Front Line Fashionista: Kiana Kenmotsu

By Gloria Kosir, Feature's Editor

Walking down the runway halls at Advocate Lutheran General, Holy Family, and Glenbrook Hospitals, doctors, nurses and other workers are sporting masks made by West’s very own senior Kiana Kenmotsu. Kenmotsu recently won a $250 grant from the Power of Youth Challenge: COVID-19 Response Grants ran by America’s Promise Alliance for her inspiring work.

America’s Promise Alliance created the Power of Youth Challenge to motivate and reward youth from the ages of 13 to 18 for outstanding work that they’re doing to help their communities safely combat the coronavirus. Kenmotsu’s fashion teacher, Mrs. Kline, informed her of the grant and Kenmotsu ended up applying.

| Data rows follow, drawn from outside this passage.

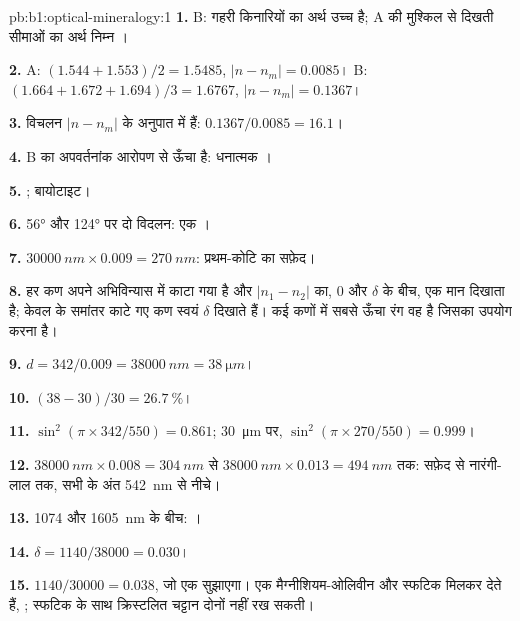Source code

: \begin{solution}{pb:b1:optical-mineralogy:1}
\textbf{1.} B: गहरी किनारियों का अर्थ उच्च  है; A की मुश्किल से दिखती सीमाओं का अर्थ निम्न ।

\textbf{2.} A: $(1.544 + 1.553)/2 = 1.5485$, $|n - n_m| = 0.0085$। B:
$(1.664 + 1.672 + 1.694)/3 = 1.6767$, $|n - n_m| = 0.1367$।

\textbf{3.} विचलन $|n - n_m|$ के अनुपात में हैं: $0.1367/0.0085 =
16.1$।

\textbf{4.} B का अपवर्तनांक आरोपण से ऊँचा है: धनात्मक ।

\textbf{5.} ; बायोटाइट।

\textbf{6.} \ang{56} और \ang{124} पर दो विदलन: एक ।

\textbf{7.} $\qty{30000}{nm}\times0.009 = \qty{270}{nm}$: प्रथम-कोटि का सफ़ेद।

\textbf{8.} हर कण अपने अभिविन्यास में काटा गया है और $|n_1 - n_2|$ का, 0 और $\delta$ के बीच, एक मान दिखाता है; केवल  के समांतर काटे गए कण स्वयं $\delta$ दिखाते हैं। कई कणों में सबसे ऊँचा रंग वह है जिसका उपयोग करना है।

\textbf{9.} $d = 342/0.009 = \qty{38000}{nm} = \qty{38}{\micro m}$।

\textbf{10.} $(38 - 30)/30 = \qty{26.7}{\percent}$।

\textbf{11.} $\sin^2(\pi\times342/550) = 0.861$; \qty{30}{\micro m} पर,
$\sin^2(\pi\times270/550) = 0.999$।

\textbf{12.} $\qty{38000}{nm}\times0.008 = \qty{304}{nm}$ से
$\qty{38000}{nm}\times0.013 = \qty{494}{nm}$ तक: सफ़ेद से नारंगी-लाल तक, सभी  के अंत \qty{542}{nm} से नीचे।

\textbf{13.} 1074 और \qty{1605}{nm} के बीच: ।

\textbf{14.} $\delta = 1140/38000 = 0.030$।

\textbf{15.} $1140/30000 = 0.038$, जो एक  सुझाएगा। एक मैग्नीशियम-ओलिवीन और स्फटिक मिलकर  देते
हैं, ; स्फटिक के साथ क्रिस्टलित चट्टान दोनों नहीं रख सकती।


\end{solution}
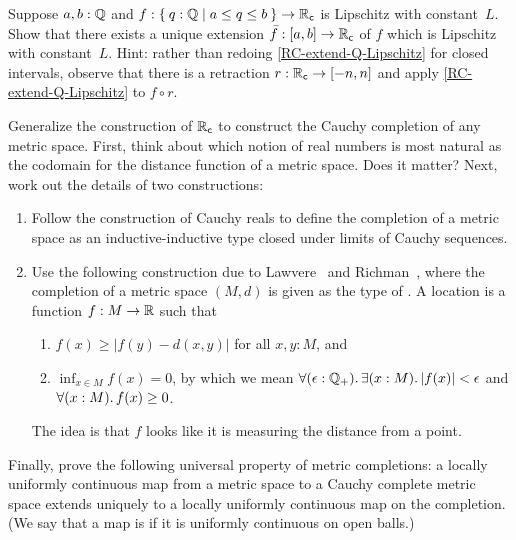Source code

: \begin{ex} \label{RC-Lipschitz-on-interval} Suppose $a, b : \mathbb{Q}$ and $f : \setof{ q : \Q |
    a \leq q \leq b } \to \RC$ is Lipschitz with constant~$L$. Show that there exists a unique
  extension $\bar{f} : [a,b] \to \mathbb{R}_\mathsf{c}$ of $f$ which is Lipschitz with
  constant~$L$. Hint: rather than redoing \autoref{RC-extend-Q-Lipschitz} for closed
  intervals, observe that there is a retraction $r : \mathbb{R}_\mathsf{c} \to [-n,n]$ and apply
  \autoref{RC-extend-Q-Lipschitz} to $f \circ r$.
\end{ex}

\begin{ex} \label{ex:metric-completion}
  Generalize the construction of $\mathbb{R}_\mathsf{c}$ to construct the Cauchy completion of any metric space. First, think about which notion of real numbers is most natural as the codomain for the distance function of a metric space. Does it matter? Next, work out the details of two constructions:
  \begin{enumerate}
  \item Follow the construction of Cauchy reals to define the completion of a metric space as an inductive-inductive type closed under limits of Cauchy sequences.
  \item Use the following construction due to Lawvere~\cite{lawvere:metric-spaces} and Richman~\cite{Richman00thefundamental}, where the completion of a metric space $(M, d)$ is given as the type of .
    A location is a function $f : M \to \mathbb{R}$ such that
    \begin{enumerate}
    \item $f(x) \geq |f(y) - d(x,y)|$ for all $x, y : M$, and
    \item $\inf_{x \in M} f(x) = 0$, by which we mean $\fall{\epsilon : \Qp} \exis{x : M} |f(x)| < \epsilon$ and $\fall{x : M} f(x) \geq 0$.
    \end{enumerate}
    The idea is that $f$ looks like it is measuring the distance from a point.
  \end{enumerate}
  Finally, prove the following universal property of metric completions: a locally uniformly continuous map from a metric space to a Cauchy complete metric space extends uniquely to a locally uniformly continuous map on the completion. (We say that a map is 
  if it is uniformly continuous on open balls.)
\end{ex}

“I filled out the application and in it I wrote about the importance that these masks have to me. A couple weeks went by and I hadn’t heard anything until one day I received an email from them saying ‘Congratulations!’ This was very exciting and has now enabled me to make more masks than I ever imagined. The people at America’s Promise Alliance have been so wonderful and helpful throughout this whole process,” Kenmotsu said.

“I am so inspired by all of the front line workers risking their lives to save others, I knew I wanted to do something to help. I turned to my favorite hobby, sewing, and made it into my passion project,” Kenmotsu wrote in her application. Kenmotsu’s character really shined throughout her project, and the drive behind it makes her journey even more admirable.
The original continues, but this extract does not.